Interviews for this oral history were conducted in the spring of 2021 by Jennifer Harlan and Brian Gallagher. Neil Sheehan, who died in January 2021, was interviewed in 2015 by Janny Scott. Answers have been edited for length and clarity. This article is part of a special report on the 50th anniversary of the Pentagon Papers.
On Oct. 1, 1969, Daniel Ellsberg walked out of the RAND Corporation offices, where he worked as a Defense Department consultant, into the temperate evening air of Santa Monica, Calif. In his briefcase was part of a classified government study that chronicled 22 years of failed United States involvement in Vietnam. By then, the war had killed about 45,000 Americans and hundreds of thousands of Vietnamese. He had been posted in Vietnam, and even worked on the study he now carried. Having become convinced that the war was not only unwinnable but also a crime, he was now determined to stop it. Over the course of the next eight months, he spent many nights photocopying the rest of the study in secret.
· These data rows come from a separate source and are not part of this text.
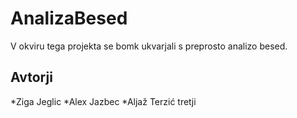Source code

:# AnalizaBesed

V okviru tega projekta se bomk ukvarjali s preprosto analizo besed.

## Avtorji

*Ziga Jeglic
*Alex Jazbec
*Aljaž Terzić tretji
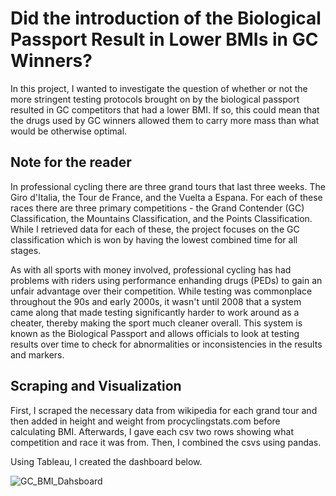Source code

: # Did the introduction of the Biological Passport Result in Lower BMIs in GC Winners?

In this project, I wanted to investigate the question of whether or not the more stringent testing protocols brought on by the biological passport resulted in GC competitors that had a lower BMI. If so, this could mean that the drugs used by GC winners allowed them to carry more mass than what would be otherwise optimal.

## Note for the reader

In professional cycling there are three grand tours that last three weeks. The Giro d'Italia, the Tour de France, and the Vuelta a Espana. For each of these races there are three primary competitions - the Grand Contender (GC) Classification, the Mountains Classification, and the Points Classification. While I retrieved data for each of these, the project focuses on the GC classification which is won by having the lowest combined time for all stages. 

As with all sports with money involved, professional cycling has had problems with riders using performance enhanding drugs (PEDs) to gain an unfair advantage over their competition. While testing was commonplace throughout the 90s and early 2000s, it wasn't until 2008 that a system came along that made testing significantly harder to work around as a cheater, thereby making the sport much cleaner overall. This system is known as the Biological Passport and allows officials to look at testing results over time to check for abnormalities or inconsistencies in the results and markers. 


## Scraping and Visualization

First, I scraped the necessary data from wikipedia for each grand tour and then added in height and weight from procyclingstats.com before calculating BMI. Afterwards, I gave each csv two rows showing what competition and race it was from. Then, I combined the csvs using pandas.

Using Tableau, I created the dashboard below.

![GC_BMI_Dahsboard](https://github.com/grantcotherman/GrandTourBMI/assets/94634170/c5689dc4-0136-465f-a367-5ee4a19a1548)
He quit RAND, moved east for a fellowship at M.I.T. and for the next year tried to persuade members of Congress to help him expose the study — later known as the Pentagon Papers — to the world. It was not working. On the night of March 2, 1971, he was in Washington, D.C., and looked up Neil Sheehan, a New York Times reporter he had first met in Vietnam. The two started discussing the vast dossier.